|Oil slips below $60 as questions linger of OPEC resolve to cut output|
|Oil fell below $60 on Monday as investors put money into other commodities and waited for signs that OPEC members would adhere to their pledge to cut crude supply. US light crude was down $1.62 at $59.13 a barrel by 15:15 GMT, and Brent crude fell $1.80 to $59.28 a barrel.
To date, OPEC's largest exporter, Saudi Arabia, and the UAE are the only countries to have informed customers of supply cuts. Even though Nigeria has also told customers to load less, its total exports have remained steady.
The majority of OPEC member states reiterated their commitment to cut output on Monday, lending support to crude prices, though the full market impact is not expected to be felt until late or mid-November.
Kuwait's energy minister, Sheikh Ali al-Jarrah al-Sabah, said Monday he believed some OPEC member countries would implement their share of the cut gradually due to customer commitments. OPEC agreed at a meeting in Doha earlier this month to reduce collective output by 1.2 million bpd as of November 1.
"I don't think they will meet all the cuts in the first week of November," Sheikh Ali told reporters at Parliament.

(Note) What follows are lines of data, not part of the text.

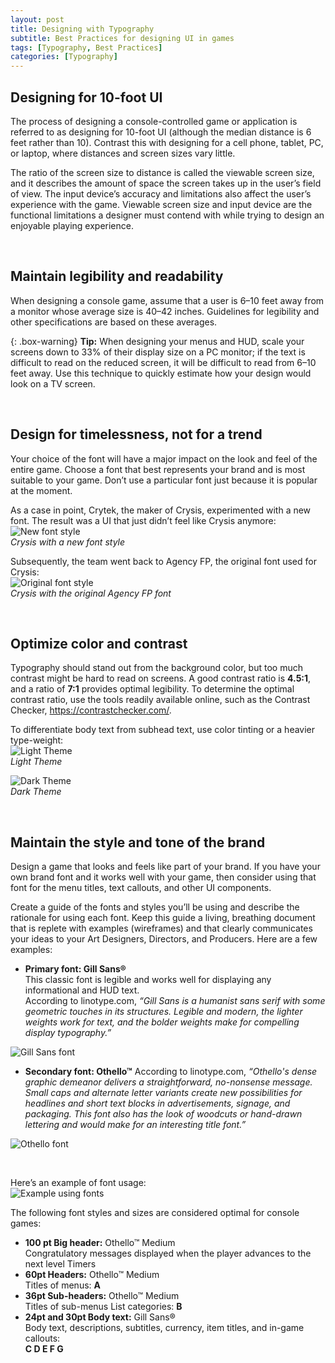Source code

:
 ```yaml
---
layout: post
title: Designing with Typography
subtitle: Best Practices for designing UI in games
tags: [Typography, Best Practices]
categories: [Typography]
---
```


## Designing for 10-foot UI
The process of designing a console-controlled game or application is referred to as designing for 10-foot UI (although the median distance is 6 feet rather than 10). Contrast this with designing for a cell phone, tablet, PC, or laptop, where distances and screen sizes vary little. 

The ratio of the screen size to distance is called the viewable screen size, and it describes the amount of space the screen takes up in the user’s field of view. The input device’s accuracy and limitations also affect the user’s experience with the game. Viewable screen size and input device are the functional limitations a designer must contend with while trying to design an enjoyable playing experience.

<br>

## Maintain legibility and readability
When designing a console game, assume that a user is 6–10 feet away from a monitor whose average size is 40–42 inches. Guidelines for legibility and other specifications are based on these averages.


{: .box-warning}
**Tip:** When designing your menus and HUD, scale your screens down to 33% of their display size on a PC monitor; if the text is difficult to read on the reduced screen, it will be difficult to read from 6–10 feet away. Use this technique to quickly estimate how your design would look on a TV screen.

<br>

## Design for timelessness, not for a trend
Your choice of the font will have a major impact on the look and feel of the entire game. Choose a font that best represents your brand and is most suitable to your game. Don’t use a particular font just because it is popular at the moment.

As a case in point, Crytek, the maker of Crysis, experimented with a new font. The result was a UI that just didn’t feel like Crysis anymore:  
![New font style](/privatebebomalaka/img/Crysis_newfont.jpg)   
_Crysis with a new font style_

Subsequently, the team went back to Agency FP, the original font used for Crysis:  
![Original font style](/privatebebomalaka/img/Crysis_originalfont.jpg)   
_Crysis with the original Agency FP font_

<br>

## Optimize color and contrast
Typography should stand out from the background color, but too much contrast might be hard to read on screens. A good contrast ratio is **4.5:1**, and a ratio of **7:1** provides optimal legibility. To determine the optimal contrast ratio, use the tools readily available online, such as the Contrast Checker, https://contrastchecker.com/.

To differentiate body text from subhead text, use color tinting or a heavier type-weight:  
![Light Theme](/privatebebomalaka/img/Light_theme.jpg)   
_Light Theme_

![Dark Theme](/privatebebomalaka/img/Dark_theme.jpg)   
_Dark Theme_

<br>

## Maintain the style and tone of the brand
Design a game that looks and feels like part of your brand. If you have your own brand font and it works well with your game, then consider using that font for the menu titles, text callouts, and other UI components.

Create a guide of the fonts and styles you’ll be using and describe the rationale for using each font. Keep this guide a living, breathing document that is replete with examples (wireframes) and that clearly communicates your ideas to your Art Designers, Directors, and Producers. Here are a few examples: 
- **Primary font: Gill Sans®**  
This classic font is legible and works well for displaying any informational and HUD text.  
According to linotype.com, _“Gill Sans is a humanist sans serif with some geometric touches in its structures. Legible and modern, the lighter weights work for text, and the bolder weights make for compelling display typography.”_   

![Gill Sans font](/privatebebomalaka/img/Gills_Sans.jpg)

- **Secondary font: Othello™**
According to linotype.com, _“Othello's dense graphic demeanor delivers a straightforward, no-nonsense message. Small caps and alternate letter variants create new possibilities for headlines and short text blocks in advertisements, signage, and packaging. This font also has the look of woodcuts or hand-drawn lettering and would make for an interesting title font.”_

![Othello font](/privatebebomalaka/img/Othello.jpg)

<br>

Here’s an example of font usage:  
![Example using fonts](/privatebebomalaka/img/Font_Example.jpg)

The following font styles and sizes are considered optimal for console games:
- **100 pt Big header:** Othello™ Medium  
Congratulatory messages displayed when the player advances to the next level
Timers
- **60pt Headers:** Othello™ Medium   
Titles of menus: **A**
- **36pt Sub-headers:** Othello™ Medium   
Titles of sub-menus List categories: **B**
- **24pt and 30pt Body text:** Gill Sans®  
Body text, descriptions, subtitles, currency, item titles, and in-game callouts:  
**C D E F G**

<br>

"You know they have already committed and when we agreed this, most of the countries have set the fixing [allocations] so it will take some time," he said. "But probably middle of November or end of November we will see some effect, probably."
The minister reiterated that Kuwait, which produces about 2.5 million barrels per day (bpd), is committed to cut its output by 100,000 bpd. Some OPEC ministers have said another cut of 500,000 bpd by the exporting group could follow at the December gathering. They said they were concerned about high fuel stocks in consumer countries and a projected drop in demand for OPEC oil in 2007.
Hojjatollah Ghanimifard of the National Iranian Oil Company (NIOC) said Iran, OPEC's second-largest oil producer, would cut European spot crude sales by about 125,000 bpd from November 1 and trim 55,000 bpd off supply to domestic refiners to honor the OPEC pact. Oil officials from Libya and Algeria also reiterated their commitment to cut output, though both have yet to inform customers.
Indonesia, OPEC's second-smallest producer, was the only member state to break ranks on Monday by insisting that it should be spared from the group's cutback. "Our production was already low. Why should we cut it? I think other OPEC members will understand about Indonesia's situation," the country's OPEC governor Maizar Rahman told reporters.